• [ACTIVITY]
Set down exactly the lines below, starting at the one that contains "- Viruses are" and ending at the one that contains "- **Antiviruses** are", with both of those lines included and nothing else.

*** RECORDS FOR THE EXERCISE Section Begins ***

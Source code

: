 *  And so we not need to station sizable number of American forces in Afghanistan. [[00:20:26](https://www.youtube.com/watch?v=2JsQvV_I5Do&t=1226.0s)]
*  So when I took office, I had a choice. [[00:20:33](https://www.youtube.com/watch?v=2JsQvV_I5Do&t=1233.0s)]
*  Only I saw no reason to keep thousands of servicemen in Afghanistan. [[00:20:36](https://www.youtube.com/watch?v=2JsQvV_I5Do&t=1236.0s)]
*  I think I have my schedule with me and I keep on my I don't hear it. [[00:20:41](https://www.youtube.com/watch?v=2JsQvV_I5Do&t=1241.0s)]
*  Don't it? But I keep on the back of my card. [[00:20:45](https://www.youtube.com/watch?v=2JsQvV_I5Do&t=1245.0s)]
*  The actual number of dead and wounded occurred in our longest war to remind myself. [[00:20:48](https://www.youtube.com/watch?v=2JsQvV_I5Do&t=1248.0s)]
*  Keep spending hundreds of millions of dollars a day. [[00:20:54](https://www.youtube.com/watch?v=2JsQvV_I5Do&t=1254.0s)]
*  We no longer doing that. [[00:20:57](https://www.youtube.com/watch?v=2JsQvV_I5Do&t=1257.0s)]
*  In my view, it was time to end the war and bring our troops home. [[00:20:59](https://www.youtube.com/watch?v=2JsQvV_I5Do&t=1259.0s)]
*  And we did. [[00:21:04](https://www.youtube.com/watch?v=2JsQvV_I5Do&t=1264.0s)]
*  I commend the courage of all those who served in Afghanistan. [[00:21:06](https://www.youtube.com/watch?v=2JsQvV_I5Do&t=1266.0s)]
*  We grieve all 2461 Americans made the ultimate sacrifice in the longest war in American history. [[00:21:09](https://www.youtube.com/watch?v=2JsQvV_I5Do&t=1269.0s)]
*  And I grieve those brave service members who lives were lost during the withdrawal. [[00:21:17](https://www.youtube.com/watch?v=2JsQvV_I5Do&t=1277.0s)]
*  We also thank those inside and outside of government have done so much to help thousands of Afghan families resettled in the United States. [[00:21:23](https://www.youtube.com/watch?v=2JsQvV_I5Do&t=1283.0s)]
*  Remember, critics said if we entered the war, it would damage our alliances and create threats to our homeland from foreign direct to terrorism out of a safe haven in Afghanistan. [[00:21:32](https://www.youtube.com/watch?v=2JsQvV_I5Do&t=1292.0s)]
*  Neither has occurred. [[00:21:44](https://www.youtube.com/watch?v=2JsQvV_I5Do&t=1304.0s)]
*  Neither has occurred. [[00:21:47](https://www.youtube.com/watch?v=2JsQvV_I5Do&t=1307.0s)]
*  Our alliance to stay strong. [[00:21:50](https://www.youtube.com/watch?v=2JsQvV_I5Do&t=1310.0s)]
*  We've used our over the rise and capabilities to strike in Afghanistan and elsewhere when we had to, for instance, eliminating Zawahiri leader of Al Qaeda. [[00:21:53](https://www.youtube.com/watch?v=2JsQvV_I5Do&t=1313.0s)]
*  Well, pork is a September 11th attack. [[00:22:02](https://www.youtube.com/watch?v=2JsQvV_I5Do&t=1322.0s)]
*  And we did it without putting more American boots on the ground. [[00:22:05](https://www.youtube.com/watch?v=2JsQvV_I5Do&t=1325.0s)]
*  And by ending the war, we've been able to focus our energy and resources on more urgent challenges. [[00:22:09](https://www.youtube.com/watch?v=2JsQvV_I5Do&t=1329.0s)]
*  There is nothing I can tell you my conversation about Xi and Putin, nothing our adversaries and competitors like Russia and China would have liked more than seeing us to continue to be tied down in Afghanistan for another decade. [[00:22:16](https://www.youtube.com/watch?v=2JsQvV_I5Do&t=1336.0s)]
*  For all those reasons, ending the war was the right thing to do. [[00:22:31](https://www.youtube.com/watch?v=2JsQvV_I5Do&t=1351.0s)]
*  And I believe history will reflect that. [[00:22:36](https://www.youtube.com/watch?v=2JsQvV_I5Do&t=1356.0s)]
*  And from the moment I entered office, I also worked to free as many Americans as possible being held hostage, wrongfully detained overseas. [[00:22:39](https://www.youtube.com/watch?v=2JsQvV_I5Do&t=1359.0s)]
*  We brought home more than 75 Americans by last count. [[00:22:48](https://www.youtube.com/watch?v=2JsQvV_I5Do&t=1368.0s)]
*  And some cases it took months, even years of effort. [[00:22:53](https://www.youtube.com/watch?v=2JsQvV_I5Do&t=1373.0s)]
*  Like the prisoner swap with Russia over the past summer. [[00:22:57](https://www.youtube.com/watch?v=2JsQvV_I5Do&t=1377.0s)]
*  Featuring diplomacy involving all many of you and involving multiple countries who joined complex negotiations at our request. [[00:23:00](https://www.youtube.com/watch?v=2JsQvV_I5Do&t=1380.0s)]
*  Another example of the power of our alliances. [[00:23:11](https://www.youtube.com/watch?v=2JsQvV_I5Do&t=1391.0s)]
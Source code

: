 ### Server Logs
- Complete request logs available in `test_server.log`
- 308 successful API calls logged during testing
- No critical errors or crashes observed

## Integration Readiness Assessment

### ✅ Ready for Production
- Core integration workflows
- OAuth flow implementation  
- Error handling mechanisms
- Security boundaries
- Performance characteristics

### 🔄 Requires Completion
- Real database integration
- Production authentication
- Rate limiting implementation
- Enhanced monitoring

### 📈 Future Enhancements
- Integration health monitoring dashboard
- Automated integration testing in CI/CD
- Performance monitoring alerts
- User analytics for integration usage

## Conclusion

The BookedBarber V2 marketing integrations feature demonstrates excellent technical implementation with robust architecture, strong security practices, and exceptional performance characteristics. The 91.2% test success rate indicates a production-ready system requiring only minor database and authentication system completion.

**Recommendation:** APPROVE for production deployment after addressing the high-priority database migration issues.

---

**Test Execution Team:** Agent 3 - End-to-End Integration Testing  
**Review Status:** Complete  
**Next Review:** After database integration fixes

*** RECORDS FOR THE EXERCISE Section Ends ***
*** RECORDS FOR THE EXERCISE Section Begins ***

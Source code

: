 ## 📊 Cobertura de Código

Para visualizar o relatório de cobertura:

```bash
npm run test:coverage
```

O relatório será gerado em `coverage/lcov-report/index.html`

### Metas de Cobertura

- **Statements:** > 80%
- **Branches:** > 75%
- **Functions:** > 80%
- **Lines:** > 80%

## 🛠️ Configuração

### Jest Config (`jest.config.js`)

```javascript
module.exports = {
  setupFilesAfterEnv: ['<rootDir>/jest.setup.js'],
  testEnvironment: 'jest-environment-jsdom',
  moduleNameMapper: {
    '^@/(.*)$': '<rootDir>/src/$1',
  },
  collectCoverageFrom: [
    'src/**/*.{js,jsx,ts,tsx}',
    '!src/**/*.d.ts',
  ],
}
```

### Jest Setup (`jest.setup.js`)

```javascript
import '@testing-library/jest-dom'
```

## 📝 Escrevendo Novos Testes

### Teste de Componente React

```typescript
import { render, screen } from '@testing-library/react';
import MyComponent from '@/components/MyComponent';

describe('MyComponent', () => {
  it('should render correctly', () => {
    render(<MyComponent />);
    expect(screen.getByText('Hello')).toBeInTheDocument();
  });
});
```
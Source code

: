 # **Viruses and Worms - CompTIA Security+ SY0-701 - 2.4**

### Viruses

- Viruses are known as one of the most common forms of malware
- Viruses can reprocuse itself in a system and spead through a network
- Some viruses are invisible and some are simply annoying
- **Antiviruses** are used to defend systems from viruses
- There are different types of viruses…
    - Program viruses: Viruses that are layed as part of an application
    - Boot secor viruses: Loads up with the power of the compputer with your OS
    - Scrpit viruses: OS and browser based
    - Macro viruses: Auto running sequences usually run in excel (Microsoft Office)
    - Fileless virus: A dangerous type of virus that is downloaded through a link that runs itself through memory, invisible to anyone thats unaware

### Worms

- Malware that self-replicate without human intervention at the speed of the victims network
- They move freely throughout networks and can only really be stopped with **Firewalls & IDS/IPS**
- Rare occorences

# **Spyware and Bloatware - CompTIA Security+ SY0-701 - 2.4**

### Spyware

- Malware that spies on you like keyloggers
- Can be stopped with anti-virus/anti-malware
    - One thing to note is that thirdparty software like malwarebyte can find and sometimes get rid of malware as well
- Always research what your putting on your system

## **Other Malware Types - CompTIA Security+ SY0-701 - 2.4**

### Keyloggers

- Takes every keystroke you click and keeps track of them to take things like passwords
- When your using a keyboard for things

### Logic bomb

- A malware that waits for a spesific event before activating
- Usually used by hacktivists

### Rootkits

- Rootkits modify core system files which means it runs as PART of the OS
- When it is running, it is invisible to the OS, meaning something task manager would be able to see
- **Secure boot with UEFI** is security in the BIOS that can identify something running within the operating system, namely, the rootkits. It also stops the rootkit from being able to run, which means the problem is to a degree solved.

*** RECORDS FOR THE EXERCISE Section Ends ***

• [RESULT]
- Viruses are known as one of the most common forms of malware
- Viruses can reprocuse itself in a system and spead through a network
- Some viruses are invisible and some are simply annoying
- **Antiviruses** are used to defend systems from viruses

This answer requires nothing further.